Para staf langsung sigap dan memberikan sandal lain. Bila tidak cepat, bukan tidak mungkin pria asal Sumatra Selatan itu berjalan menuju mobil tanpa alas kaki.
Advertisement
Amzulian mengatakan, kehilangan alas kaki adalah kejadian kali ketiga yang dialaminya. Bahkan di kantornya sendiri di kawasan Jalan HR Rasuna Said, Kuningan, Jakarta Selatan, yang hanya berjarak lima gedung dari KPK, dia kehilangan sepasang sepatu mahal buatan Prancis.
"Biarkan saja, saya tidak akan dendam, ini pelajaran bagi kami," ucap Amzulian di Bengkulu, Jumat, 17 Maret 2017.
Baca Juga
Adapun terkait layanan publik, saat ini pemerintah daerah menempati posisi terbanyak dilaporkan ke Ombudsman sejak tahun 2015. Dari 6.859 laporan tahun 2015, 9.030 tahun 2016 dan diprediksi sebanyak 20 ribu laporan tahun 2017, laporan terhadap Pemda sebanyak 52 persen.

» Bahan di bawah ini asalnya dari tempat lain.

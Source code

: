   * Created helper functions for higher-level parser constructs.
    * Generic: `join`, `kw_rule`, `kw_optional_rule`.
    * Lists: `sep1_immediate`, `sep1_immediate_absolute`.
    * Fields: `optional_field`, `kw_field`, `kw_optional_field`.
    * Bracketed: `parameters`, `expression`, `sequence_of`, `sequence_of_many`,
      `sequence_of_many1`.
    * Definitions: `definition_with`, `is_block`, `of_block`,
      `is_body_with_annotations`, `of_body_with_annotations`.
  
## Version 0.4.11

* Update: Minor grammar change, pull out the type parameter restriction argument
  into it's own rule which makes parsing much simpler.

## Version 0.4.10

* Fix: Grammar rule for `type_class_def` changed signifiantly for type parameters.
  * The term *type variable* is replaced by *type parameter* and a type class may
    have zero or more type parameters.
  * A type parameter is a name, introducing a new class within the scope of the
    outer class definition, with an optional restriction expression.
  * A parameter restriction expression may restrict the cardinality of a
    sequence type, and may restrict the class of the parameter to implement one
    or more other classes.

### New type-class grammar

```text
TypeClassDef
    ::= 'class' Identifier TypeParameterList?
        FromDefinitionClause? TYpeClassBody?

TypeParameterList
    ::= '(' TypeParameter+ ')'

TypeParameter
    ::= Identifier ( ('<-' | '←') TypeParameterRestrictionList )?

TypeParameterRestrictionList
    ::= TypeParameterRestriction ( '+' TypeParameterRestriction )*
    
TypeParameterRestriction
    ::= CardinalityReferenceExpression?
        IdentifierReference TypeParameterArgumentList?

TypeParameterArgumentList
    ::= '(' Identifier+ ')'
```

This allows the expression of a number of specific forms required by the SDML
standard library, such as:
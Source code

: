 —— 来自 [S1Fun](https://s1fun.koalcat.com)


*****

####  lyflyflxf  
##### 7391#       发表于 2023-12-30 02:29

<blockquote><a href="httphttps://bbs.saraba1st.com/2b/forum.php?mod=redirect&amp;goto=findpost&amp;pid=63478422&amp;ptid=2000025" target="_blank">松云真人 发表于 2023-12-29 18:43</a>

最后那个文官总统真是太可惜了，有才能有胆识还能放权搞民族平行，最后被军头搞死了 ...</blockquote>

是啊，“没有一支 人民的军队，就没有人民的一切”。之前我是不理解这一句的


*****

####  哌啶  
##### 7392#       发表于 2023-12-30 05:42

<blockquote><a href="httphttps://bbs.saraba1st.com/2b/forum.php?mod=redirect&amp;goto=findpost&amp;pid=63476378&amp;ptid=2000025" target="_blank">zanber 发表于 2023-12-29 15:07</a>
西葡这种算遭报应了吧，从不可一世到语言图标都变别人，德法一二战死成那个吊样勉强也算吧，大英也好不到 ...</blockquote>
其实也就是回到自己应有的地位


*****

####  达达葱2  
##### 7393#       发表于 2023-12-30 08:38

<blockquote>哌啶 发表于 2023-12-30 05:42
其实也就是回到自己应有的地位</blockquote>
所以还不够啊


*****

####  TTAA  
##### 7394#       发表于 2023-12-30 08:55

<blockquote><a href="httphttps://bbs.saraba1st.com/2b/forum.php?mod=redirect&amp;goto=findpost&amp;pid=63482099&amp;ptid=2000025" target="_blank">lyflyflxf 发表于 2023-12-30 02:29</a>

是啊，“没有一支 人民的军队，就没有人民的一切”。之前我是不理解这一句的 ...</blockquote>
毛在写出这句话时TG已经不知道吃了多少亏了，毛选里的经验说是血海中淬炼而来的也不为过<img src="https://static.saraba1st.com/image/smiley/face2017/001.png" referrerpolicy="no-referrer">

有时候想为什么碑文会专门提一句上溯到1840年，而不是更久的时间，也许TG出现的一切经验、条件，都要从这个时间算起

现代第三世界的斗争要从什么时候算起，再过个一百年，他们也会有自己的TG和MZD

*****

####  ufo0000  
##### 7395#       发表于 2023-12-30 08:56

Selanjutnya posisi kedua ditempati institusi kepolisian, BUMN, Badan Pertanahan Nasional dan Lembaga Peradilan. Ini merupakan lima besar terbanyak pengaduan yang masuk ke Ombudsman RI maupun Ombudsman di 33 kantor perwakilan seluruh Indonesia.
Laporan terhadap pelayanan publik oleh pemda yang masuk ke Ombudsman saat ini hanya disinyalir sandiwara saja. Meskipun mereka melaporkan yang baik dan tertib aturan, saat dikonfirmasi kepada masyarakat pengguna layanan publik, hasilnya sangat berbeda. Khusus Bengkulu saat ini belum mendapat tanda hijau atau memiliki penilaian yang baik terhadap layanan publik.
"Bengkulu belum masuk zona hijau, harus banyak melakukan innovasi terhadap pelayanan supaya masyarakat percaya," kata Amzulian.
Ombudsman juga menggelar investigasi terhadap proses dan layanan pembuatan KTP elektronik atau E-KTP. Hasilnya, saat ini sebanyak tujuh juta orang atau lebih dari empat persen penduduk dewasa belum melakukan perekaman data E-KTP. Angka ini tentu sangat mengkhawatirkan di tengah berbagai persoalan yang membelit terkait E-KTP.
"Pelayanan jelek, kekurangan peralatan, kekurangan blangko dan segudang persoalan lain menyebabkan program Single Identity Card ini belum berjalan maksimal," kata Ketua Ombudsman RI Amzulian Rifai.